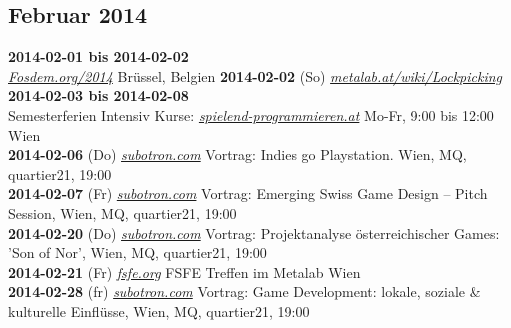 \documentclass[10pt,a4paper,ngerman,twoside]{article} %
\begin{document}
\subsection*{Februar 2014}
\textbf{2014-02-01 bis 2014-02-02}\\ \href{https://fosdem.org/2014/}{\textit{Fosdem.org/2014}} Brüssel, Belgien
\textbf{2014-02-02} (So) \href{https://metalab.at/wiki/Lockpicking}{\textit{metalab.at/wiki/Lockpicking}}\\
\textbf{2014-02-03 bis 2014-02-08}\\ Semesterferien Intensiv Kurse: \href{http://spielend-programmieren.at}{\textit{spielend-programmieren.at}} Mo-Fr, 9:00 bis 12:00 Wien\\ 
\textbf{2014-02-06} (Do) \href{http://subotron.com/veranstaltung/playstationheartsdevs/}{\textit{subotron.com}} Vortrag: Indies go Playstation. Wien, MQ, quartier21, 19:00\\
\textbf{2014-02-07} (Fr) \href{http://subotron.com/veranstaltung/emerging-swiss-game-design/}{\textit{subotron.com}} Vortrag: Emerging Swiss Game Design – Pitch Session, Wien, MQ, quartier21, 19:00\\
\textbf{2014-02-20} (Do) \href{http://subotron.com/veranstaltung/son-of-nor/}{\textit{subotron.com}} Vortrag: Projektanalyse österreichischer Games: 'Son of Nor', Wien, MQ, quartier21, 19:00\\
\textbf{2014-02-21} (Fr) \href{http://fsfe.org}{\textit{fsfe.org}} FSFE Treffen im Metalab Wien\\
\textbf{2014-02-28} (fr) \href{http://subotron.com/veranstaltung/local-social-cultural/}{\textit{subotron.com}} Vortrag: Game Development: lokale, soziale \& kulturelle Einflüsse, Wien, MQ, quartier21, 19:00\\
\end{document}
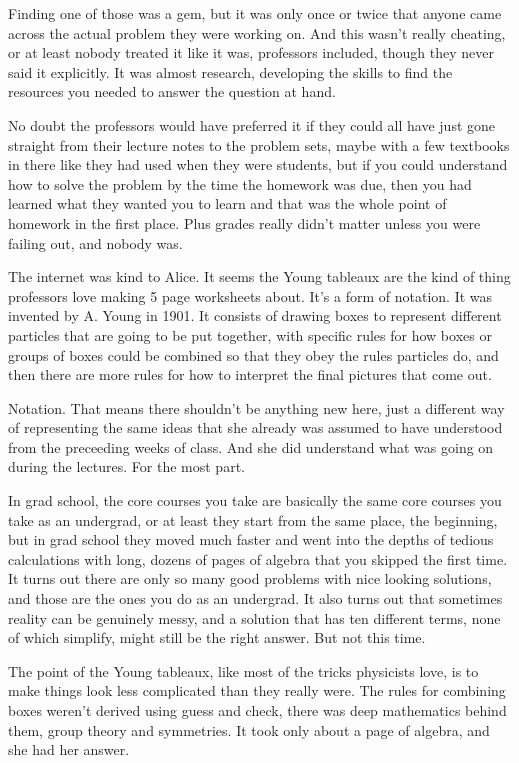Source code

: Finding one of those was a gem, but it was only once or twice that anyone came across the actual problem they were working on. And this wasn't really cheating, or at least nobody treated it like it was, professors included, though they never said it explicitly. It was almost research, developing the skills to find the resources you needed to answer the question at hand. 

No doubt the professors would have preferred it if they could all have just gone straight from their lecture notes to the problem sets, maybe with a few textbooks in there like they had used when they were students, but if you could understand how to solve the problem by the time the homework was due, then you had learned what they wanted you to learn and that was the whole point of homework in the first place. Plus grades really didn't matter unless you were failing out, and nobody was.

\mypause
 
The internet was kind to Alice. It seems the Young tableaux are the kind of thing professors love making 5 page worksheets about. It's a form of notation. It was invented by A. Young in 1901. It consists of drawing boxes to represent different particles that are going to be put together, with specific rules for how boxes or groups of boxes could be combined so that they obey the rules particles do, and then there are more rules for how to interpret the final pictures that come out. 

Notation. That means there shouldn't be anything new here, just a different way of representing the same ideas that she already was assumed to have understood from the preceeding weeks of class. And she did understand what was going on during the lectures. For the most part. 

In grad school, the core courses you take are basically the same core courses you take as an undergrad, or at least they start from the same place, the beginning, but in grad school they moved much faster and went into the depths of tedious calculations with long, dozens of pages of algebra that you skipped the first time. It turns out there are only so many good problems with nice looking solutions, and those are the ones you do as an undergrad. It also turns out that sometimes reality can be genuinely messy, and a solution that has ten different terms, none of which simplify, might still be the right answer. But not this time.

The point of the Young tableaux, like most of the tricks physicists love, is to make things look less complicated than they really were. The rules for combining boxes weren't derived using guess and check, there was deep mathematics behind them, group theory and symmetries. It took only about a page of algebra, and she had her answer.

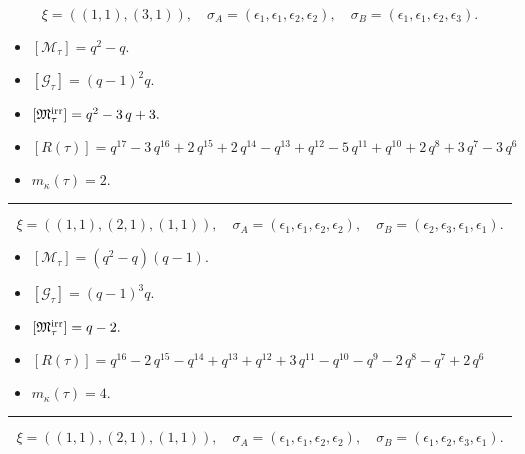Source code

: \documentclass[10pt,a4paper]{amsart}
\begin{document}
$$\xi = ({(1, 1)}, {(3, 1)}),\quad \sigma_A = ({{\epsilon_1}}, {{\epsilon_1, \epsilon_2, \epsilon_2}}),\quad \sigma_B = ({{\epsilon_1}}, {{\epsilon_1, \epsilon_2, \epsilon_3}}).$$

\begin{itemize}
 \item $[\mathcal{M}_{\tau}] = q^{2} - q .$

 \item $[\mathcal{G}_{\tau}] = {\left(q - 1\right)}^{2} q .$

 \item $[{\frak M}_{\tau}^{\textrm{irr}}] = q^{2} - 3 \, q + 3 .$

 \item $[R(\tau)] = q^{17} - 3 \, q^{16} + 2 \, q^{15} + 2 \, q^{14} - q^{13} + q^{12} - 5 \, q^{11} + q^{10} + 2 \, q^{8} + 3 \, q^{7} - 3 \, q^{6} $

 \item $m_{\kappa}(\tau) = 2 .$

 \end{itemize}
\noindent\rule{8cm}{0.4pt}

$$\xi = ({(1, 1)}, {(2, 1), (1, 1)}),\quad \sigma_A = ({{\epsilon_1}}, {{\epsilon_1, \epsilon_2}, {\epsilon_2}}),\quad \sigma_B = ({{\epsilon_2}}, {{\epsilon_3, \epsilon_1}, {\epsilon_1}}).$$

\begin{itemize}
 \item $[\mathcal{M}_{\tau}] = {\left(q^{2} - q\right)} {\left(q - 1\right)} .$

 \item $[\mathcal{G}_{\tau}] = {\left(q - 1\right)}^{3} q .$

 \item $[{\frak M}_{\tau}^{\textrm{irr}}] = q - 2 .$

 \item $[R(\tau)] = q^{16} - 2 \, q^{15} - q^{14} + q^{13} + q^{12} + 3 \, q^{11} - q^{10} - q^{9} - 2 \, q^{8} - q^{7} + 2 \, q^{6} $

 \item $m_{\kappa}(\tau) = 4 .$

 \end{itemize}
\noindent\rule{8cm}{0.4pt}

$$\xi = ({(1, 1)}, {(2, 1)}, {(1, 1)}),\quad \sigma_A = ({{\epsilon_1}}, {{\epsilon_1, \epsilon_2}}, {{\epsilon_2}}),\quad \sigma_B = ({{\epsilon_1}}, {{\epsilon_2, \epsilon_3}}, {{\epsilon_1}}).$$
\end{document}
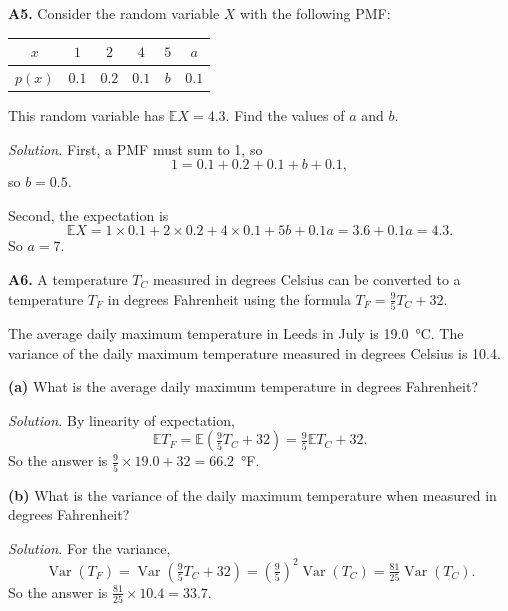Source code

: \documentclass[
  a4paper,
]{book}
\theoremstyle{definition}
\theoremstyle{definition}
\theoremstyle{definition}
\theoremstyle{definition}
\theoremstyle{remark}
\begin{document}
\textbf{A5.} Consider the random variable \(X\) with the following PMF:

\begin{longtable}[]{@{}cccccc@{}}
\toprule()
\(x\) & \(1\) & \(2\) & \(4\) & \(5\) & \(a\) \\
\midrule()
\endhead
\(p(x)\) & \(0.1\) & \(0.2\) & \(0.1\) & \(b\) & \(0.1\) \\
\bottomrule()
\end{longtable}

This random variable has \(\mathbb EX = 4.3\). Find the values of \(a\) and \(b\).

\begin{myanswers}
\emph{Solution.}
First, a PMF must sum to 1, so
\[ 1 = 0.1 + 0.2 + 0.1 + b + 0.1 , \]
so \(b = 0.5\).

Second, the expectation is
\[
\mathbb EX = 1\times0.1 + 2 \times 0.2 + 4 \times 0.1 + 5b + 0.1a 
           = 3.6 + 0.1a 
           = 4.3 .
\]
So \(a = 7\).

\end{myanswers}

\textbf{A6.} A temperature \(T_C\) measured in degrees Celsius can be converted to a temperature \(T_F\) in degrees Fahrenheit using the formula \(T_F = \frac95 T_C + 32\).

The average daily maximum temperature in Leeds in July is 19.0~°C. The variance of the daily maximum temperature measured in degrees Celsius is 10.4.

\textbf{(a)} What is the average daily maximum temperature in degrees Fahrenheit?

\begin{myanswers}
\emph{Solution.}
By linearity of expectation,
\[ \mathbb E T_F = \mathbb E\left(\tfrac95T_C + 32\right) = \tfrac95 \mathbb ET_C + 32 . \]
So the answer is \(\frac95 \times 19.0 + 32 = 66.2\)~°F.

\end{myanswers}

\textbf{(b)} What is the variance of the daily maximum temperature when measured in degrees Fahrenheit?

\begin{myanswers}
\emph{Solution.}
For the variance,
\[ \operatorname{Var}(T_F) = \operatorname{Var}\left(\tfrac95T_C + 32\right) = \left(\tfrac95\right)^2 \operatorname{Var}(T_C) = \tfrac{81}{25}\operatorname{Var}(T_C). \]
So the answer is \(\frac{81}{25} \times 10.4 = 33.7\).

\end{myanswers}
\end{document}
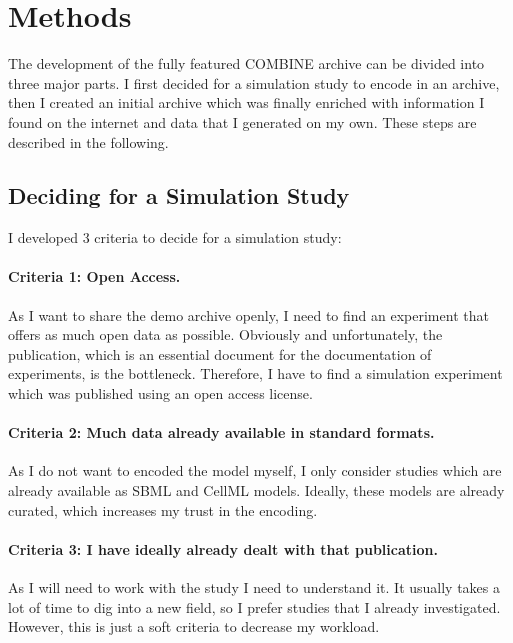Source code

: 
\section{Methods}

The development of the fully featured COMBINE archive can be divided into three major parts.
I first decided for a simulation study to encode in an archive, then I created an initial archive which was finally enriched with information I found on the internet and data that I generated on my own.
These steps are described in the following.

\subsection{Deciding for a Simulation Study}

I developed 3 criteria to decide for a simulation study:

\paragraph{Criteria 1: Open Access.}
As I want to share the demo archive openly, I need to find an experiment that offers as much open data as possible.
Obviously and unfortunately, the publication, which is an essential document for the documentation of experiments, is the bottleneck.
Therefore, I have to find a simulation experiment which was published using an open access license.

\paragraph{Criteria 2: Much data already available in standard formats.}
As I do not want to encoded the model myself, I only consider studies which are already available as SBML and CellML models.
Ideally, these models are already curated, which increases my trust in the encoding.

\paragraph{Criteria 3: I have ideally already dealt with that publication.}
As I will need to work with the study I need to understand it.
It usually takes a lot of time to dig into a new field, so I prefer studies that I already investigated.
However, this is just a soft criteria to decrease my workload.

• • • • • • •

Print the lines from the beginning of the records up to and including the line containing "Session, Wien, MQ, quartier21, 19:00\\", word for word, with no pictures.

 \documentclass[10pt,a4paper,ngerman,twoside]{article} %
\begin{document}
\subsection*{Februar 2014}
\textbf{2014-02-01 bis 2014-02-02}\\ \href{https://fosdem.org/2014/}{\textit{Fosdem.org/2014}} Brüssel, Belgien
\textbf{2014-02-02} (So) \href{https://metalab.at/wiki/Lockpicking}{\textit{metalab.at/wiki/Lockpicking}}\\
\textbf{2014-02-03 bis 2014-02-08}\\ Semesterferien Intensiv Kurse: \href{http://spielend-programmieren.at}{\textit{spielend-programmieren.at}} Mo-Fr, 9:00 bis 12:00 Wien\\ 
\textbf{2014-02-06} (Do) \href{http://subotron.com/veranstaltung/playstationheartsdevs/}{\textit{subotron.com}} Vortrag: Indies go Playstation. Wien, MQ, quartier21, 19:00\\
\textbf{2014-02-07} (Fr) \href{http://subotron.com/veranstaltung/emerging-swiss-game-design/}{\textit{subotron.com}} Vortrag: Emerging Swiss Game Design – Pitch Session, Wien, MQ, quartier21, 19:00\\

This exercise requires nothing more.